[Opening Exercise material section]
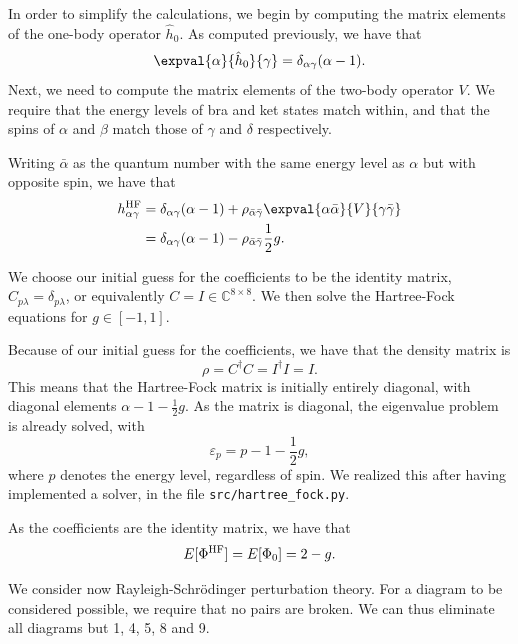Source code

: In order to simplify the calculations, we begin by computing the matrix elements of the one-body operator $\hat{h}_0$.
As computed previously, we have that
\begin{equation*}
    \expval{\alpha}{\hat{h}_0}{\gamma} = \delta_{\alpha\gamma} (\alpha - 1).
\end{equation*}
Next, we need to compute the matrix elements of the two-body operator $V$.
We require that the energy levels of bra and ket states match within, and that the spins of $\alpha$ and $\beta$ match those of $\gamma$ and $\delta$ respectively.

Writing $\bar{\alpha}$ as the quantum number with the same energy level as $\alpha$ but with opposite spin, we have that
\begin{align*}
    h_{\alpha\gamma}^\HF &= \delta_{\alpha\gamma} (\alpha - 1) + \rho_{\bar{\alpha}\bar{\gamma}} \expval{\alpha\bar{\alpha}}{V}{\gamma\bar{\gamma}} \\
    &= \delta_{\alpha\gamma} (\alpha - 1) - \rho_{\bar{\alpha}\bar{\gamma}} \frac{1}{2} g.
\end{align*}

We choose our initial guess for the coefficients to be the identity matrix, $C_{p\lambda} = \delta_{p\lambda}$, or equivalently $C = I \in \mathbb{C}^{8 \times 8}$.
We then solve the Hartree-Fock equations for $g \in [-1, 1]$.

Because of our initial guess for the coefficients, we have that the density matrix is
\begin{equation*}
    \rho = C^\dagger C = I^\dagger I = I.
\end{equation*}
This means that the Hartree-Fock matrix is initially entirely diagonal, with diagonal elements $\alpha - 1 - \frac{1}{2} g$.
As the matrix is diagonal, the eigenvalue problem is already solved, with
\begin{equation*}
    \varepsilon_p = p - 1 - \frac{1}{2} g,
\end{equation*}
where $p$ denotes the energy level, regardless of spin.
We realized this after having implemented a solver, in the file \verb|src/hartree_fock.py|.

As the coefficients are the identity matrix, we have that
\begin{equation*}
    E[\Phi^{\mathrm{HF}}] = E[\Phi_0] = 2 - g.
\end{equation*}

We consider now Rayleigh-Schr\"odinger perturbation theory.
For a diagram to be considered possible, we require that no pairs are broken.
We can thus eliminate all diagrams but 1, 4, 5, 8 and 9.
[Closing Exercise material section]
**Problem**
Wherever "require" turns up in the records, copy the whole line.

**Exercise output**
We require that the energy levels of bra and ket states match within, and that the spins of $\alpha$ and $\beta$ match those of $\gamma$ and $\delta$ respectively.
For a diagram to be considered possible, we require that no pairs are broken.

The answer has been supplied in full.